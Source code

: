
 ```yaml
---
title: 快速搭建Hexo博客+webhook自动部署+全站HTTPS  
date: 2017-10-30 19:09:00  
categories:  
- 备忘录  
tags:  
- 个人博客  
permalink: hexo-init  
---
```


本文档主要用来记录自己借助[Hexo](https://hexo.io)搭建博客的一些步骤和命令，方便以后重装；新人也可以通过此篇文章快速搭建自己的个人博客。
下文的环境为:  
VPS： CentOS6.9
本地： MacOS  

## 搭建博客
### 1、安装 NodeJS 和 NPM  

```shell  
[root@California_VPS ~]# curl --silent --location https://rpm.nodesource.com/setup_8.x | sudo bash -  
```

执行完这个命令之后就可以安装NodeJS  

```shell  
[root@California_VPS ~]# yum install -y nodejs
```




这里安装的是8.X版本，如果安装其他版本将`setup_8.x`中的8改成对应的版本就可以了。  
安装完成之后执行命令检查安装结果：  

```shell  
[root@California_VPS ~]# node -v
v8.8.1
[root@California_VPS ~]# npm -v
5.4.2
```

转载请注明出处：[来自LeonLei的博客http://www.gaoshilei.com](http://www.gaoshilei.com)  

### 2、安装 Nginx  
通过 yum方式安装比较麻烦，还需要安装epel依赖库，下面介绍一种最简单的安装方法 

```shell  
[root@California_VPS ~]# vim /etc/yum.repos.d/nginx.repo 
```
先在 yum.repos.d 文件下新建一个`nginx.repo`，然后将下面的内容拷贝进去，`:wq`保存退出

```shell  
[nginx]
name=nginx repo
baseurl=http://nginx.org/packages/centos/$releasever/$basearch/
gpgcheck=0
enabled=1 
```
-=-=-
> [Exercise]:
Where does the word "repo" appear in the records? Copy every line that holds it.

> [Problem solution]:
[root@California_VPS ~]# vim /etc/yum.repos.d/nginx.repo 
先在 yum.repos.d 文件下新建一个`nginx.repo`，然后将下面的内容拷贝进去，`:wq`保存退出
name=nginx repo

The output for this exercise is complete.